Required work – Tell how many lines in the data hold "assets", giving that figure alone.

....................

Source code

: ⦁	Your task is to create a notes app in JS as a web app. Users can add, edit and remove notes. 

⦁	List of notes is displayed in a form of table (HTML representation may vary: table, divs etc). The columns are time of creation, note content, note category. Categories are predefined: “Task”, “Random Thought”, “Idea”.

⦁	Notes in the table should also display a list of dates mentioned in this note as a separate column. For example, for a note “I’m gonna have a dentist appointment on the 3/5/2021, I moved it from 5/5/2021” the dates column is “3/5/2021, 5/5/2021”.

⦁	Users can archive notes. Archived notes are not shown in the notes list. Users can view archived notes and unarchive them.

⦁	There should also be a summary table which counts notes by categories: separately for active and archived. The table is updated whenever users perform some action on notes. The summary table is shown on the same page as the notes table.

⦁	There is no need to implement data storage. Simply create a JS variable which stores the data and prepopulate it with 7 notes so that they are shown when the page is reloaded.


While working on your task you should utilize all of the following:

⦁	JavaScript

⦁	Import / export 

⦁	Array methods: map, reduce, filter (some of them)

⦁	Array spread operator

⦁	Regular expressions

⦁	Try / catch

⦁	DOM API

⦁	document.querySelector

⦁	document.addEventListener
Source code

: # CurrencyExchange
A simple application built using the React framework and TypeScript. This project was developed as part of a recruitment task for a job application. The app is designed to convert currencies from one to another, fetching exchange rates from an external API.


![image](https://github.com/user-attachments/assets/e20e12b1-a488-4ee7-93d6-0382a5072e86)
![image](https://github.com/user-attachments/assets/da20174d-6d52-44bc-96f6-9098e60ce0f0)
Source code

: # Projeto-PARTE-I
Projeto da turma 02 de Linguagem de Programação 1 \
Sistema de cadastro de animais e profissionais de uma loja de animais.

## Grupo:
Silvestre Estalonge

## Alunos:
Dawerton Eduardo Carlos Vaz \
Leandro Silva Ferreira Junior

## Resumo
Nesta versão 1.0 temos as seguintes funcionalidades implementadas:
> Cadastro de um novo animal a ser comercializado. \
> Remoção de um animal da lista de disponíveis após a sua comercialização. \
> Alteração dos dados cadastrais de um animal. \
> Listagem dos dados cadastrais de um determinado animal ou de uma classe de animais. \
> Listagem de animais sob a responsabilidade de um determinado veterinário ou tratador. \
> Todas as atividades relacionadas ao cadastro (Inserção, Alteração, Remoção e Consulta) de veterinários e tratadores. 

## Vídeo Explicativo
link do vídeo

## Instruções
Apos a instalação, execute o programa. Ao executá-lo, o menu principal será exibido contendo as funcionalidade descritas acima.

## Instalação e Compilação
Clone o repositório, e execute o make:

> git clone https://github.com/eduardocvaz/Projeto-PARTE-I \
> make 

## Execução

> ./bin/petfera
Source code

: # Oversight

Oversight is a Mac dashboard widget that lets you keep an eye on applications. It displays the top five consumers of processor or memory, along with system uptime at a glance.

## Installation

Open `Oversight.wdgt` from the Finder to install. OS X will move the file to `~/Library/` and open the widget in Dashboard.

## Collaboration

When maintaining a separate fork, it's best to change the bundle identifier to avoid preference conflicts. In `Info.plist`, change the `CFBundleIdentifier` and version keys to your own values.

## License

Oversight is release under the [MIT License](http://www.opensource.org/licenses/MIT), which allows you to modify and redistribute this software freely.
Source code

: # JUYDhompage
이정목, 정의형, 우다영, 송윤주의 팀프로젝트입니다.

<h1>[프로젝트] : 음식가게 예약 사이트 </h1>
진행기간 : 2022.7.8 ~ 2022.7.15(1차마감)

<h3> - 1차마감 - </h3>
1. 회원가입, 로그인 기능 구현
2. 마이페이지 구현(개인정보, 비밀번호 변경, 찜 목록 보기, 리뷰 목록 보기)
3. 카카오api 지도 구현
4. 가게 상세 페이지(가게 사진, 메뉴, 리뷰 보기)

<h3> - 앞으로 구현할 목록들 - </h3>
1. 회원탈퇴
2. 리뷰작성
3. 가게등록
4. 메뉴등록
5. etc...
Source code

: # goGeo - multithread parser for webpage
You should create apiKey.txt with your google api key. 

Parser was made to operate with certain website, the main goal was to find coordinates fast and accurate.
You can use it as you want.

....................

Response box – 2